No, not right. I imagine that a kid who only finds happy sleep in his or her mom’s arms (even if it’s just a phase) probably feels that being put somewhere else to sleep is like someone taking you out of your warm, comfy bed and putting you on top of a boulder. You’re tired, and now, you’re upset because you can’t sleep anymore.

So, on with what’s happened.

I mentioned recently that I happened upon a job opportunity. Basically what happened is someone from my church approached me and said they were looking for an assistant of sorts, and the job could be done from home for 20 hours per week and $1000 a month pay. Sounds awesome to any mom looking for work.

But here’s the deal: I wasn’t looking for a job. My plan was always to stay home for the time that my kids were little. So, in order for me to get a job, the previously mentioned encounter would have been the only way. So in my mind, I thought: Wow, this is strange. I wasn’t looking for work, but for whatever reason, this opportunity pops up. Maybe God wants me to have a job.

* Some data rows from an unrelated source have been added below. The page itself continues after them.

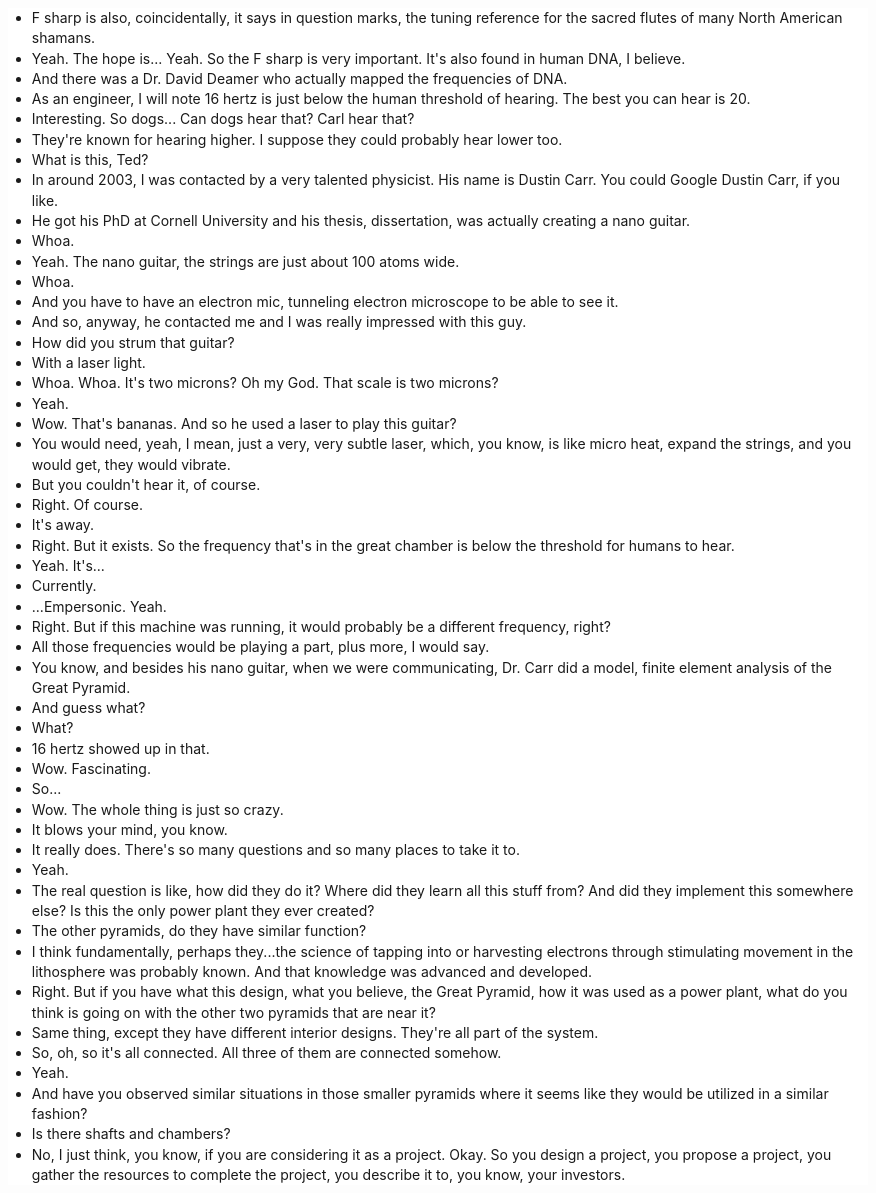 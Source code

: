 *  F sharp is also, coincidentally, it says in question marks, the tuning reference for the sacred flutes of many North American shamans.
*  Yeah. The hope is... Yeah. So the F sharp is very important. It's also found in human DNA, I believe.
*  And there was a Dr. David Deamer who actually mapped the frequencies of DNA.
*  As an engineer, I will note 16 hertz is just below the human threshold of hearing. The best you can hear is 20.
*  Interesting. So dogs... Can dogs hear that? Carl hear that?
*  They're known for hearing higher. I suppose they could probably hear lower too.
*  What is this, Ted?
*  In around 2003, I was contacted by a very talented physicist. His name is Dustin Carr. You could Google Dustin Carr, if you like.
*  He got his PhD at Cornell University and his thesis, dissertation, was actually creating a nano guitar.
*  Whoa.
*  Yeah. The nano guitar, the strings are just about 100 atoms wide.
*  Whoa.
*  And you have to have an electron mic, tunneling electron microscope to be able to see it.
*  And so, anyway, he contacted me and I was really impressed with this guy.
*  How did you strum that guitar?
*  With a laser light.
*  Whoa. Whoa. It's two microns? Oh my God. That scale is two microns?
*  Yeah.
*  Wow. That's bananas. And so he used a laser to play this guitar?
*  You would need, yeah, I mean, just a very, very subtle laser, which, you know, is like micro heat, expand the strings, and you would get, they would vibrate.
*  But you couldn't hear it, of course.
*  Right. Of course.
*  It's away.
*  Right. But it exists. So the frequency that's in the great chamber is below the threshold for humans to hear.
*  Yeah. It's...
*  Currently.
*  ...Empersonic. Yeah.
*  Right. But if this machine was running, it would probably be a different frequency, right?
*  All those frequencies would be playing a part, plus more, I would say.
*  You know, and besides his nano guitar, when we were communicating, Dr. Carr did a model, finite element analysis of the Great Pyramid.
*  And guess what?
*  What?
*  16 hertz showed up in that.
*  Wow. Fascinating.
*  So...
*  Wow. The whole thing is just so crazy.
*  It blows your mind, you know.
*  It really does. There's so many questions and so many places to take it to.
*  Yeah.
*  The real question is like, how did they do it? Where did they learn all this stuff from? And did they implement this somewhere else? Is this the only power plant they ever created?
*  The other pyramids, do they have similar function?
*  I think fundamentally, perhaps they...the science of tapping into or harvesting electrons through stimulating movement in the lithosphere was probably known. And that knowledge was advanced and developed.
*  Right. But if you have what this design, what you believe, the Great Pyramid, how it was used as a power plant, what do you think is going on with the other two pyramids that are near it?
*  Same thing, except they have different interior designs. They're all part of the system.
*  So, oh, so it's all connected. All three of them are connected somehow.
*  Yeah.
*  And have you observed similar situations in those smaller pyramids where it seems like they would be utilized in a similar fashion?
*  Is there shafts and chambers?
*  No, I just think, you know, if you are considering it as a project. Okay. So you design a project, you propose a project, you gather the resources to complete the project, you describe it to, you know, your investors. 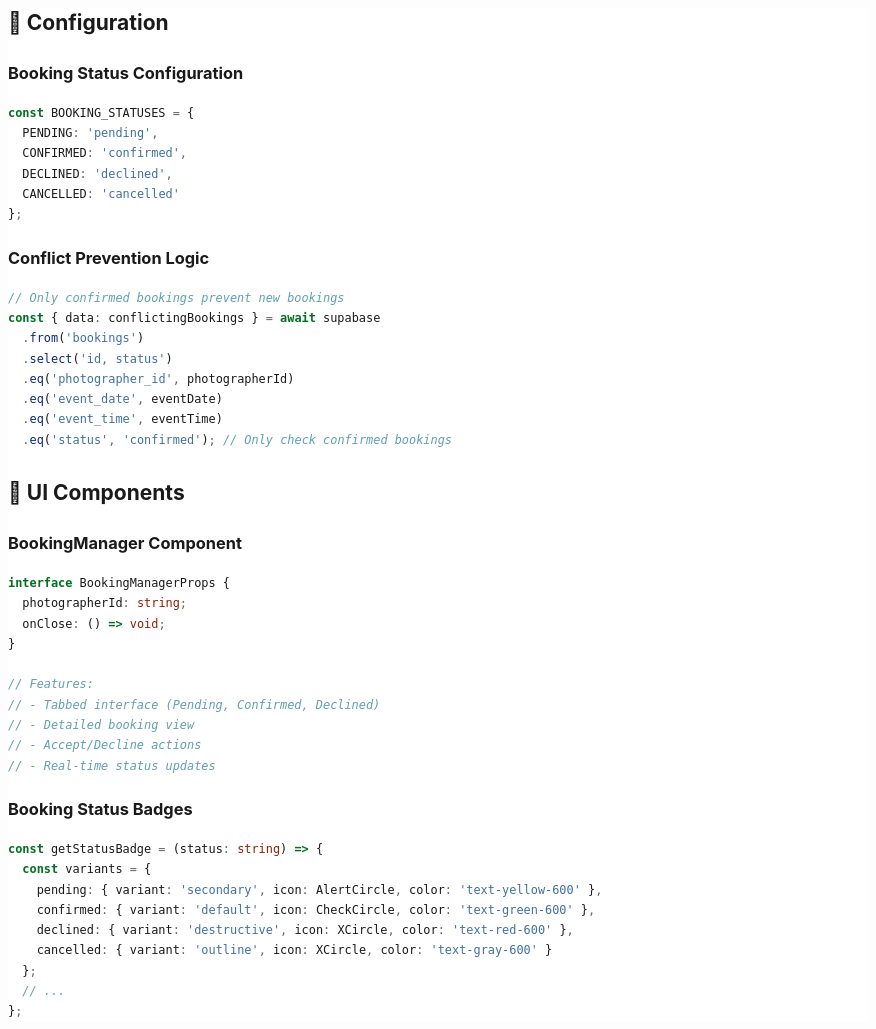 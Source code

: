 ## 🔧 Configuration

### Booking Status Configuration

```typescript
const BOOKING_STATUSES = {
  PENDING: 'pending',
  CONFIRMED: 'confirmed',
  DECLINED: 'declined',
  CANCELLED: 'cancelled'
};
```

### Conflict Prevention Logic

```typescript
// Only confirmed bookings prevent new bookings
const { data: conflictingBookings } = await supabase
  .from('bookings')
  .select('id, status')
  .eq('photographer_id', photographerId)
  .eq('event_date', eventDate)
  .eq('event_time', eventTime)
  .eq('status', 'confirmed'); // Only check confirmed bookings
```

## 🎨 UI Components

### BookingManager Component

```typescript
interface BookingManagerProps {
  photographerId: string;
  onClose: () => void;
}

// Features:
// - Tabbed interface (Pending, Confirmed, Declined)
// - Detailed booking view
// - Accept/Decline actions
// - Real-time status updates
```

### Booking Status Badges

```typescript
const getStatusBadge = (status: string) => {
  const variants = {
    pending: { variant: 'secondary', icon: AlertCircle, color: 'text-yellow-600' },
    confirmed: { variant: 'default', icon: CheckCircle, color: 'text-green-600' },
    declined: { variant: 'destructive', icon: XCircle, color: 'text-red-600' },
    cancelled: { variant: 'outline', icon: XCircle, color: 'text-gray-600' }
  };
  // ...
};
```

But if you thought that was crazy enough, it turns out that the job is not only within my skill set, but also something I can imagine thoroughly enjoying. Not to mention, it would more than cover the cost of school, and to top it off, the people on the team I would work with are God-focused, which is a major plus for someone like me.

So, I had set it up with Jimmy to work from home so I could go to the interview. But, two days before, I got an email asking to reschedule for the next day. I panicked for a moment. Jimmy thankfully was able to switch it to that day, but that wasn’t what worried me.

For the first time, I had to actually leave my baby. I didn’t realize how much it would hurt me.

And then, I found out that they would need me to be available once a week for a meeting. My mind went straight to the fact that I would have to leave her.

I didn’t imagine this when I became a mom. I think all the time of how lucky I am that I can always, always be there for her. I think how amazing it is that I’m on-call, but I still call the shots. I think how wonderful it is that I’m the one who gets to see her reach those milestones, I’m the one who pays attention to her cooing, and I’m the one who makes her smile. I get to change her diapers (that’s when she smiles the most!), I have the privilege of nursing her, I have the honor of being EV’s mom. She is my treasure.

I don’t want to miss anything.

But, it has to be up to God. And if there is one thing that I know about making huge life choices, it’s that you should follow peace. Because God will give you peace about the path He wants you to follow. Even if it’s the more worrisome path.

I don’t have a sure fire way to pay back my student loans. I don’t have a lot in savings. I don’t know how we will afford trips to visit family.

But I was in turmoil about the idea of losing time with my daughter. No, I wouldn’t have to leave her all that often. I could always come to her when she cried. But I would have to deny her those times when I just stop whatever I’m doing to cuddle or talk to her. I’d have to give up the times I want to just go out and have fun or hang out with a fellow stay-at-home mom. I’d have to shove her off on her father to get some work done, instead of having family time. Heck, I wouldn’t just be losing time with EV, I’d be losing it with Jimmy too!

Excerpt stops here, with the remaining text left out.